- _WORK REQUIRED_
From the entries below, retype only the lines from the one with "(RBAC) with Kubernetes" through the one with "### 1. **Setup Minikube**", exactly as written.

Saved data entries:
=== Begin Enclosure ===

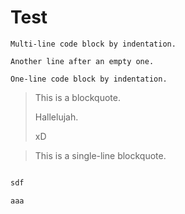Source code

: # Test

    Multi-line code block by indentation.
    
    Another line after an empty one.

    One-line code block by indentation.

>This is a blockquote.
>
>    Hallelujah.
>
>    xD

> This is a single-line blockquote.


```cpp

sdf

aaa

```
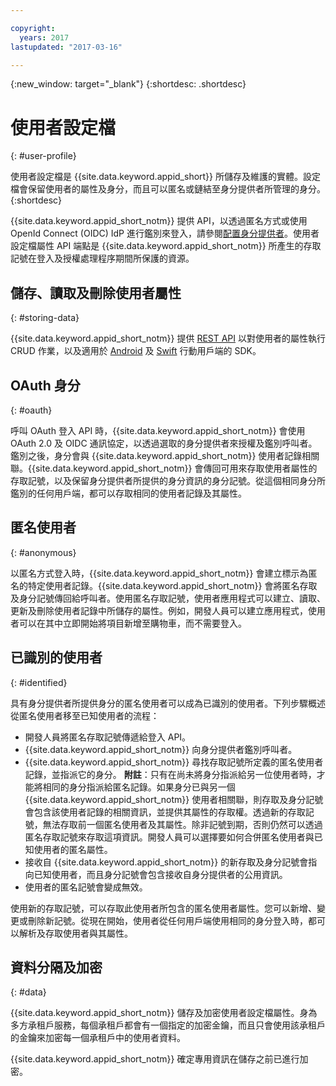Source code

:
 ```yaml
---

copyright:
  years: 2017
lastupdated: "2017-03-16"

---
```


{:new_window: target="_blank"}
{:shortdesc: .shortdesc}


# 使用者設定檔
{: #user-profile}

使用者設定檔是 {{site.data.keyword.appid_short}} 所儲存及維護的實體。設定檔會保留使用者的屬性及身分，而且可以匿名或鏈結至身分提供者所管理的身分。
{:shortdesc}

{{site.data.keyword.appid_short_notm}} 提供 API，以透過匿名方式或使用 OpenId Connect (OIDC) IdP 進行鑑別來登入，請參閱[配置身分提供者](https://console.stage1.ng.bluemix.net/docs/services/appid/identity-providers.html#setting-up-idp)。使用者設定檔屬性 API 端點是 {{site.data.keyword.appid_short_notm}} 所產生的存取記號在登入及授權處理程序期間所保護的資源。


## 儲存、讀取及刪除使用者屬性
{: #storing-data}

{{site.data.keyword.appid_short_notm}} 提供 [REST API](http://mobileclientaccess.stage1.mybluemix.net/swagger-ui/#!/Authorization_Server_V3/authorization) 以對使用者的屬性執行 CRUD 作業，以及適用於 [Android](https://github.com/ibm-cloud-security/appid-clientsdk-android) 及 [Swift](https://github.com/ibm-cloud-security/appid-clientsdk-swift) 行動用戶端的 SDK。


## OAuth 身分
{: #oauth}

呼叫 OAuth 登入 API 時，{{site.data.keyword.appid_short_notm}} 會使用 OAuth 2.0 及 OIDC 通訊協定，以透過選取的身分提供者來授權及鑑別呼叫者。鑑別之後，身分會與 {{site.data.keyword.appid_short_notm}} 使用者記錄相關聯。{{site.data.keyword.appid_short_notm}} 會傳回可用來存取使用者屬性的存取記號，以及保留身分提供者所提供的身分資訊的身分記號。從這個相同身分所鑑別的任何用戶端，都可以存取相同的使用者記錄及其屬性。


## 匿名使用者
{: #anonymous}

以匿名方式登入時，{{site.data.keyword.appid_short_notm}} 會建立標示為匿名的特定使用者記錄。{{site.data.keyword.appid_short_notm}} 會將匿名存取及身分記號傳回給呼叫者。使用匿名存取記號，使用者應用程式可以建立、讀取、更新及刪除使用者記錄中所儲存的屬性。例如，開發人員可以建立應用程式，使用者可以在其中立即開始將項目新增至購物車，而不需要登入。


## 已識別的使用者
{: #identified}

具有身分提供者所提供身分的匿名使用者可以成為已識別的使用者。下列步驟概述從匿名使用者移至已知使用者的流程：

* 開發人員將匿名存取記號傳遞給登入 API。
* {{site.data.keyword.appid_short_notm}} 向身分提供者鑑別呼叫者。
* {{site.data.keyword.appid_short_notm}} 尋找存取記號所定義的匿名使用者記錄，並指派它的身分。
    **附註**：只有在尚未將身分指派給另一位使用者時，才能將相同的身分指派給匿名記錄。如果身分已與另一個 {{site.data.keyword.appid_short_notm}} 使用者相關聯，則存取及身分記號會包含該使用者記錄的相關資訊，並提供其屬性的存取權。透過新的存取記號，無法存取前一個匿名使用者及其屬性。除非記號到期，否則仍然可以透過匿名存取記號來存取這項資訊。開發人員可以選擇要如何合併匿名使用者與已知使用者的匿名屬性。
* 接收自 {{site.data.keyword.appid_short_notm}} 的新存取及身分記號會指向已知使用者，而且身分記號會包含接收自身分提供者的公用資訊。
* 使用者的匿名記號會變成無效。

使用新的存取記號，可以存取此使用者所包含的匿名使用者屬性。您可以新增、變更或刪除新記號。從現在開始，使用者從任何用戶端使用相同的身分登入時，都可以解析及存取使用者與其屬性。


## 資料分隔及加密
{: #data}

{{site.data.keyword.appid_short_notm}} 儲存及加密使用者設定檔屬性。身為多方承租戶服務，每個承租戶都會有一個指定的加密金鑰，而且只會使用該承租戶的金鑰來加密每一個承租戶中的使用者資料。

{{site.data.keyword.appid_short_notm}} 確定專用資訊在儲存之前已進行加密。
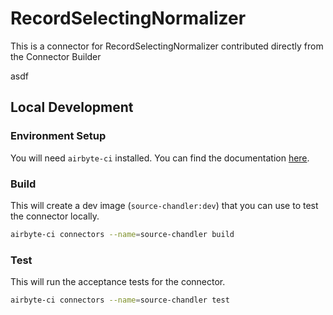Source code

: # RecordSelectingNormalizer
This is a connector for RecordSelectingNormalizer contributed directly from the Connector Builder

asdf
## Local Development
### Environment Setup
You will need `airbyte-ci` installed. You can find the documentation [here](airbyte-ci).

### Build
This will create a dev image (`source-chandler:dev`) that you can use to test the connector locally.
```bash
airbyte-ci connectors --name=source-chandler build
```

### Test
This will run the acceptance tests for the connector.
```bash
airbyte-ci connectors --name=source-chandler test
```
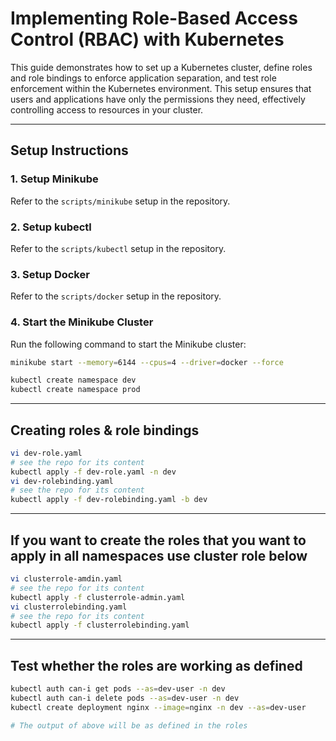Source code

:# Implementing Role-Based Access Control (RBAC) with Kubernetes

This guide demonstrates how to set up a Kubernetes cluster, define roles and role bindings to enforce application separation, and test role enforcement within the Kubernetes environment. This setup ensures that users and applications have only the permissions they need, effectively controlling access to resources in your cluster.

---

## Setup Instructions

### 1. **Setup Minikube**
Refer to the `scripts/minikube` setup in the repository.

### 2. **Setup kubectl**
Refer to the `scripts/kubectl` setup in the repository.

### 3. **Setup Docker**
Refer to the `scripts/docker` setup in the repository.

### 4. **Start the Minikube Cluster**
Run the following command to start the Minikube cluster:
```bash
minikube start --memory=6144 --cpus=4 --driver=docker --force
```
```bash
kubectl create namespace dev
kubectl create namespace prod
```
---
## Creating roles & role bindings
```bash
vi dev-role.yaml 
# see the repo for its content 
kubectl apply -f dev-role.yaml -n dev
vi dev-rolebinding.yaml 
# see the repo for its content 
kubectl apply -f dev-rolebinding.yaml -b dev 
```
--- 
## If you want to create the roles that you want to apply in all namespaces use cluster role below
```bash
vi clusterrole-amdin.yaml 
# see the repo for its content 
kubectl apply -f clusterrole-admin.yaml 
vi clusterrolebinding.yaml 
# see the repo for its content 
kubectl apply -f clusterrolebinding.yaml
```
---
## Test whether the roles are working as defined
```bash
kubectl auth can-i get pods --as=dev-user -n dev
kubectl auth can-i delete pods --as=dev-user -n dev
kubectl create deployment nginx --image=nginx -n dev --as=dev-user

# The output of above will be as defined in the roles
```
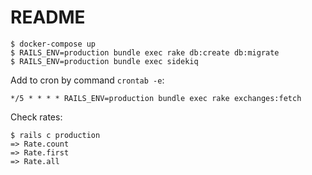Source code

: # README

```
$ docker-compose up
$ RAILS_ENV=production bundle exec rake db:create db:migrate
$ RAILS_ENV=production bundle exec sidekiq
```

Add to cron by command `crontab -e`:

```
*/5 * * * * RAILS_ENV=production bundle exec rake exchanges:fetch
```

Check rates:

```
$ rails c production
=> Rate.count
=> Rate.first
=> Rate.all
```
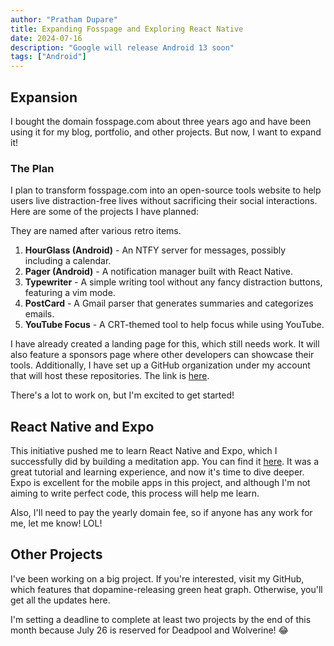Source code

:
 ```yaml
---
author: "Pratham Dupare"
title: Expanding Fosspage and Exploring React Native
date: 2024-07-16
description: "Google will release Android 13 soon"
tags: ["Android"]
---
```


## Expansion

I bought the domain fosspage.com about three years ago and have been using it for my blog, portfolio, and other projects. But now, I want to expand it!

### The Plan

I plan to transform fosspage.com into an open-source tools website to help users live distraction-free lives without sacrificing their social interactions. Here are some of the projects I have planned:

They are named after various retro items.

1. **HourGlass (Android)** - An NTFY server for messages, possibly including a calendar.
2. **Pager (Android)** - A notification manager built with React Native.
3. **Typewriter** - A simple writing tool without any fancy distraction buttons, featuring a vim mode.
4. **PostCard** - A Gmail parser that generates summaries and categorizes emails.
5. **YouTube Focus** - A CRT-themed tool to help focus while using YouTube.

I have already created a landing page for this, which still needs work. It will also feature a sponsors page where other developers can showcase their tools. Additionally, I have set up a GitHub organization under my account that will host these repositories. The link is [here](https://github.com/orgs/fosspage/repositories).

There's a lot to work on, but I'm excited to get started!

## React Native and Expo

This initiative pushed me to learn React Native and Expo, which I successfully did by building a meditation app. You can find it [here](https://github.com/prathamdupare/simple-meditation). It was a great tutorial and learning experience, and now it's time to dive deeper. Expo is excellent for the mobile apps in this project, and although I'm not aiming to write perfect code, this process will help me learn.

Also, I'll need to pay the yearly domain fee, so if anyone has any work for me, let me know! LOL!

## Other Projects

I've been working on a big project. If you're interested, visit my GitHub, which features that dopamine-releasing green heat graph. Otherwise, you'll get all the updates here.

I'm setting a deadline to complete at least two projects by the end of this month because July 26 is reserved for Deadpool and Wolverine! 😂
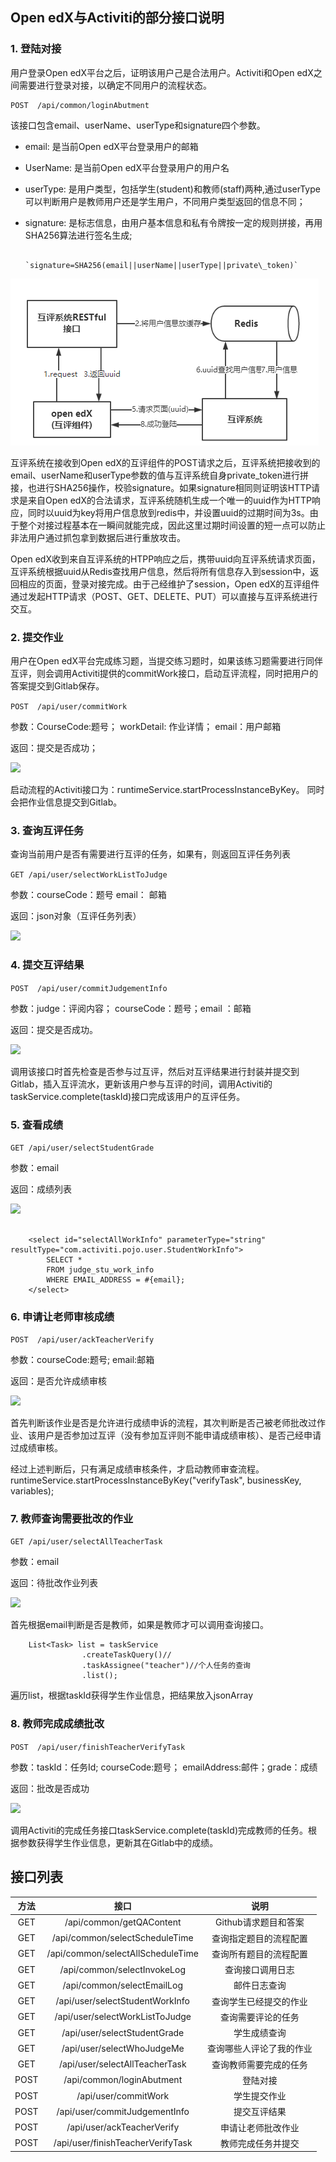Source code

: 
## Open edX与Activiti的部分接口说明

### 1. 登陆对接

用户登录Open edX平台之后，证明该用户己是合法用户。Activiti和Open edX之间需要进行登录对接，以确定不同用户的流程状态。
```
POST  /api/common/loginAbutment  
```
该接口包含email、userName、userType和signature四个参数。

+ email: 是当前Open edX平台登录用户的邮箱
+ UserName: 是当前Open edX平台登录用户的用户名
+ userType: 是用户类型，包括学生(student)和教师(staff)两种,通过userType可以判断用户是教师用户还是学生用户，不同用户类型返回的信息不同；
+ signature: 是标志信息，由用户基本信息和私有令牌按一定的规则拼接，再用SHA256算法进行签名生成; 

                 `signature=SHA256(email||userName||userType||private\_token)`


![](../pictures/assessment-inter.png)

互评系统在接收到Open edX的互评组件的POST请求之后，互评系统把接收到的email、userName和userType参数的值与互评系统自身private\_token进行拼接，也进行SHA256操作，校验signature。如果signature相同则证明该HTTP请求是来自Open edX的合法请求，互评系统随机生成一个唯一的uuid作为HTTP响应，同时以uuid为key将用户信息放到redis中，并设置uuid的过期时间为3s。由于整个对接过程基本在一瞬间就能完成，因此这里过期时间设置的短一点可以防止非法用户通过抓包拿到数据后进行重放攻击。

Open edX收到来自互评系统的HTPP响应之后，携带uuid向互评系统请求页面，互评系统根据uuid从Redis查找用户信息，然后将所有信息存入到session中，返回相应的页面，登录对接完成。由于己经维护了session，Open edX的互评组件通过发起HTTP请求（POST、GET、DELETE、PUT）可以直接与互评系统进行交互。

### 2. 提交作业

用户在Open edX平台完成练习题，当提交练习题时，如果该练习题需要进行同伴互评，则会调用Activiti提供的commitWork接口，启动互评流程，同时把用户的答案提交到Gitlab保存。

```POST  /api/user/commitWork ```

参数：CourseCode:题号； workDetail: 作业详情； email：用户邮箱

返回：提交是否成功；

![](../pictures/commitWork.png)

启动流程的Activiti接口为：runtimeService.startProcessInstanceByKey。 同时会把作业信息提交到Gitlab。

### 3. 查询互评任务

查询当前用户是否有需要进行互评的任务，如果有，则返回互评任务列表

```GET /api/user/selectWorkListToJudge ```

参数：courseCode：题号 email： 邮箱

返回：json对象（互评任务列表）

![](../pictures/selectWorkListToJudge.png)

### 4. 提交互评结果

```POST  /api/user/commitJudgementInfo ```


参数：judge：评阅内容； courseCode：题号；email ：邮箱

返回：提交是否成功。

![](../pictures/commitJudgementInfo.png)

调用该接口时首先检查是否参与过互评，然后对互评结果进行封装并提交到Gitlab，插入互评流水，更新该用户参与互评的时间，调用Activiti的taskService.complete(taskId)接口完成该用户的互评任务。

### 5. 查看成绩

```GET /api/user/selectStudentGrade ```

参数：email

返回：成绩列表

![](../pictures/selectStudentGrade.png)

```

    <select id="selectAllWorkInfo" parameterType="string" resultType="com.activiti.pojo.user.StudentWorkInfo">
        SELECT *
        FROM judge_stu_work_info
        WHERE EMAIL_ADDRESS = #{email};
    </select>
```

### 6. 申请让老师审核成绩

```POST  /api/user/ackTeacherVerify ```

参数：courseCode:题号; email:邮箱

返回：是否允许成绩审核

![](../pictures/ackTeacherVerify.png)

首先判断该作业是否是允许进行成绩申诉的流程，其次判断是否己被老师批改过作业、该用户是否参加过互评（没有参加互评则不能申请成绩审核）、是否己经申请过成绩审核。

经过上述判断后，只有满足成绩审核条件，才启动教师审查流程。runtimeService.startProcessInstanceByKey("verifyTask", businessKey, variables);

### 7. 教师查询需要批改的作业

```GET /api/user/selectAllTeacherTask ```

参数：email

返回：待批改作业列表

![](../pictures/selectAllTeacherTask.png)

首先根据email判断是否是教师，如果是教师才可以调用查询接口。

```
    List<Task> list = taskService
                .createTaskQuery()//
                .taskAssignee("teacher")//个人任务的查询
                .list();
```
遍历list，根据taskId获得学生作业信息，把结果放入jsonArray

### 8. 教师完成成绩批改

```POST  /api/user/finishTeacherVerifyTask ```

参数：taskId：任务Id; courseCode:题号； emailAddress:邮件；grade：成绩

返回：批改是否成功

![](../pictures/finishTeacherVerifyTask.png)

调用Activiti的完成任务接口taskService.complete(taskId)完成教师的任务。根据参数获得学生作业信息，更新其在Gitlab中的成绩。

## 接口列表

|方法 |接口 |说明 |
| :-------------: |:-------------:| :-----:|
|GET |/api/common/getQAContent |Github请求题目和答案 |
|GET |/api/common/selectScheduleTime |查询指定题目的流程配置|
|GET |/api/common/selectAllScheduleTime  |查询所有题目的流程配置|
|GET |/api/common/selectInvokeLog  |查询接口调用日志|
|GET |/api/common/selectEmailLog |邮件日志查询|
|GET |/api/user/selectStudentWorkInfo  |查询学生已经提交的作业|
|GET |/api/user/selectWorkListToJudge  |查询需要评论的任务|
|GET |/api/user/selectStudentGrade |学生成绩查询|
|GET |/api/user/selectWhoJudgeMe |查询哪些人评论了我的作业|
|GET |/api/user/selectAllTeacherTask |查询教师需要完成的任务|
|POST | /api/common/loginAbutment  |登陆对接|
|POST | /api/user/commitWork |学生提交作业|
|POST | /api/user/commitJudgementInfo  |提交互评结果|
|POST | /api/user/ackTeacherVerify |申请让老师批改作业|
|POST | /api/user/finishTeacherVerifyTask  |教师完成任务并提交|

=== End Enclosure ===

- _RESULT OF THE TASK_
:# Implementing Role-Based Access Control (RBAC) with Kubernetes

This guide demonstrates how to set up a Kubernetes cluster, define roles and role bindings to enforce application separation, and test role enforcement within the Kubernetes environment. This setup ensures that users and applications have only the permissions they need, effectively controlling access to resources in your cluster.

---

## Setup Instructions

### 1. **Setup Minikube**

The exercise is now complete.